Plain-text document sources
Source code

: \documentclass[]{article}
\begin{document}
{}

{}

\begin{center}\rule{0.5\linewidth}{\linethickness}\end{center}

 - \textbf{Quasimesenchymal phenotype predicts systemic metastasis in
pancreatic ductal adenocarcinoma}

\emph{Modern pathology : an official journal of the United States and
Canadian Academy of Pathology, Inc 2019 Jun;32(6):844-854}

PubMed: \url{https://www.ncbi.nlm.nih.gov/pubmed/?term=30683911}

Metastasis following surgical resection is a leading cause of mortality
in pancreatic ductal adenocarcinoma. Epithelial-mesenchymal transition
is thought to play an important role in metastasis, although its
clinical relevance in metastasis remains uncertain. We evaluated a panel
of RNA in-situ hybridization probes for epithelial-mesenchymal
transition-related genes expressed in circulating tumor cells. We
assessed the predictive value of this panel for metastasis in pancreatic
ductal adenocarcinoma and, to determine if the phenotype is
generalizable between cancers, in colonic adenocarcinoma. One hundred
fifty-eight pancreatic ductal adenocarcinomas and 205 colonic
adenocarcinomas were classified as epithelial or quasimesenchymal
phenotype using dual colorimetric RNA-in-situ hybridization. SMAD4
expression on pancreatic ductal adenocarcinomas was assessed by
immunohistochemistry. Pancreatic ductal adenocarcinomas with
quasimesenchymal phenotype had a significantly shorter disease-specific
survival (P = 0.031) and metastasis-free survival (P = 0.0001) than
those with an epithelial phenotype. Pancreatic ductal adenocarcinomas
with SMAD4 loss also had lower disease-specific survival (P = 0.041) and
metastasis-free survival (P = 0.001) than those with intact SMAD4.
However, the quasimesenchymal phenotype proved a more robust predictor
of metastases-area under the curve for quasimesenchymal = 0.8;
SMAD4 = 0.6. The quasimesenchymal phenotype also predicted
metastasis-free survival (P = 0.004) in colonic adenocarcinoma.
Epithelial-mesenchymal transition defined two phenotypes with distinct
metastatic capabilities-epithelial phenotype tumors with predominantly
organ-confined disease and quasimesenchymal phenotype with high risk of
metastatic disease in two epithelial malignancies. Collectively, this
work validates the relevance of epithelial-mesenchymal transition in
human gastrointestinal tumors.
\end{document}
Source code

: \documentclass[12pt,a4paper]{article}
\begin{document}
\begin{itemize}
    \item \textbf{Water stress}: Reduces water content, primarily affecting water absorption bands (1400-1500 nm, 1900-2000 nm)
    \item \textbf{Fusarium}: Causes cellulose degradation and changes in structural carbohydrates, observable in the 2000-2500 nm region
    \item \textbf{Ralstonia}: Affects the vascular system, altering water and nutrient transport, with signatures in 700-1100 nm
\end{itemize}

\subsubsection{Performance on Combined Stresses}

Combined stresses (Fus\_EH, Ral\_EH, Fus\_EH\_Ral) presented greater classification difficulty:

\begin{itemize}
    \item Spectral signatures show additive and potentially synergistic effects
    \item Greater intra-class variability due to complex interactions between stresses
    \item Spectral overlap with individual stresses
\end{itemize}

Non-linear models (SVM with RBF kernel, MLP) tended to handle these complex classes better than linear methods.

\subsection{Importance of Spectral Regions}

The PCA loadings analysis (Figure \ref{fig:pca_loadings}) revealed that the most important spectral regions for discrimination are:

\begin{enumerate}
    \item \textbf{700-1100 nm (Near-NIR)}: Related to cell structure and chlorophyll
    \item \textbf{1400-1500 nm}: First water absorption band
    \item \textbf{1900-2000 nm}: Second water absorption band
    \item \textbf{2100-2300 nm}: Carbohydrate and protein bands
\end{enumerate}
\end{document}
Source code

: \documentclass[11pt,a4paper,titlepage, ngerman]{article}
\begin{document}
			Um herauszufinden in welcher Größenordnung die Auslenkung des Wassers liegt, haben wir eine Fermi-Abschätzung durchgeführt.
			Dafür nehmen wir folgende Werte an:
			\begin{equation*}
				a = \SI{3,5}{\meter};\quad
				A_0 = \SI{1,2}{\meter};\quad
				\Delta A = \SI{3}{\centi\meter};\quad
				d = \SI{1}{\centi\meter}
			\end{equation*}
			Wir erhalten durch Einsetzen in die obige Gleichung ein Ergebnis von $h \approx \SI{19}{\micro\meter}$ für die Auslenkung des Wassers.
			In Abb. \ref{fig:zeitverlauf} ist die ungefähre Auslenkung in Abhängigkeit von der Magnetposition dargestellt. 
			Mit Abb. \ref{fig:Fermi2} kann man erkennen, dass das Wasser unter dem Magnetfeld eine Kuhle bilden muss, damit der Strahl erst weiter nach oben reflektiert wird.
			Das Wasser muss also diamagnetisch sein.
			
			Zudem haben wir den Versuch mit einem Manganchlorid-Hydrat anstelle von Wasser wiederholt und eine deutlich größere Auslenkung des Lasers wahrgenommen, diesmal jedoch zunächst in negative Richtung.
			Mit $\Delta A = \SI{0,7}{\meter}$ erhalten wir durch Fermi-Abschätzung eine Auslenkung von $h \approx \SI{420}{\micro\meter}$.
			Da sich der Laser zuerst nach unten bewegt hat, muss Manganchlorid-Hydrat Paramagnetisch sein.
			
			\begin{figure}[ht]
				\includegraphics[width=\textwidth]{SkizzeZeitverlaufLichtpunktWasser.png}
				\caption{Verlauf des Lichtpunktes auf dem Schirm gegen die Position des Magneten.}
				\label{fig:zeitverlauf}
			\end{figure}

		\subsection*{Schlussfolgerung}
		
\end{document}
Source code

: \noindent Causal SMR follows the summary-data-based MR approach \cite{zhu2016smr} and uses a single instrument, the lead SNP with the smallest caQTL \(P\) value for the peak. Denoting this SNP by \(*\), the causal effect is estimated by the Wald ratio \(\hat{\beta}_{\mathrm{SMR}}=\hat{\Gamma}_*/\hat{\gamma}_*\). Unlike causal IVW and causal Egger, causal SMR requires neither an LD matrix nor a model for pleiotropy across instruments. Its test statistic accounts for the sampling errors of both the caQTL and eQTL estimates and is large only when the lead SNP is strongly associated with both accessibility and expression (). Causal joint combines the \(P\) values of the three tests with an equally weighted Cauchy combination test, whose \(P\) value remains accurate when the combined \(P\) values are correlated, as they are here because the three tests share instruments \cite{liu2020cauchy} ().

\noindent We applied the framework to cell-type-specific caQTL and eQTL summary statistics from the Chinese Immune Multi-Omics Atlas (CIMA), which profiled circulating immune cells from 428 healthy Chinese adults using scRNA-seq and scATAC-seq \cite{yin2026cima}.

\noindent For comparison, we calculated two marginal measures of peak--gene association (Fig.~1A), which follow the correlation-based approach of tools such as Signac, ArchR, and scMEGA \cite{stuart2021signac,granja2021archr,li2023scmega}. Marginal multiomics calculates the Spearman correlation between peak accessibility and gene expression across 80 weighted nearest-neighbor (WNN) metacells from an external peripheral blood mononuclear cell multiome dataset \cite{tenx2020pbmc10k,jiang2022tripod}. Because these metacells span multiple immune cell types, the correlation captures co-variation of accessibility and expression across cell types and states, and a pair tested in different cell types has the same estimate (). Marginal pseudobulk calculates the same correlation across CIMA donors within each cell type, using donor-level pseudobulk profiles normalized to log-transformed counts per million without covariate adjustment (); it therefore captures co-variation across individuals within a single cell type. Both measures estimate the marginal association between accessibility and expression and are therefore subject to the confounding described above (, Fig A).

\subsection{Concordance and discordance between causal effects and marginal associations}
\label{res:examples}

## DESCRIPTION OF THE TASK
For each line in the data that contains the string "circulating", give a copy of that line.

## TASK SOLUTION
transition-related genes expressed in circulating tumor cells. We
\noindent We applied the framework to cell-type-specific caQTL and eQTL summary statistics from the Chinese Immune Multi-Omics Atlas (CIMA), which profiled circulating immune cells from 428 healthy Chinese adults using scRNA-seq and scATAC-seq \cite{yin2026cima}.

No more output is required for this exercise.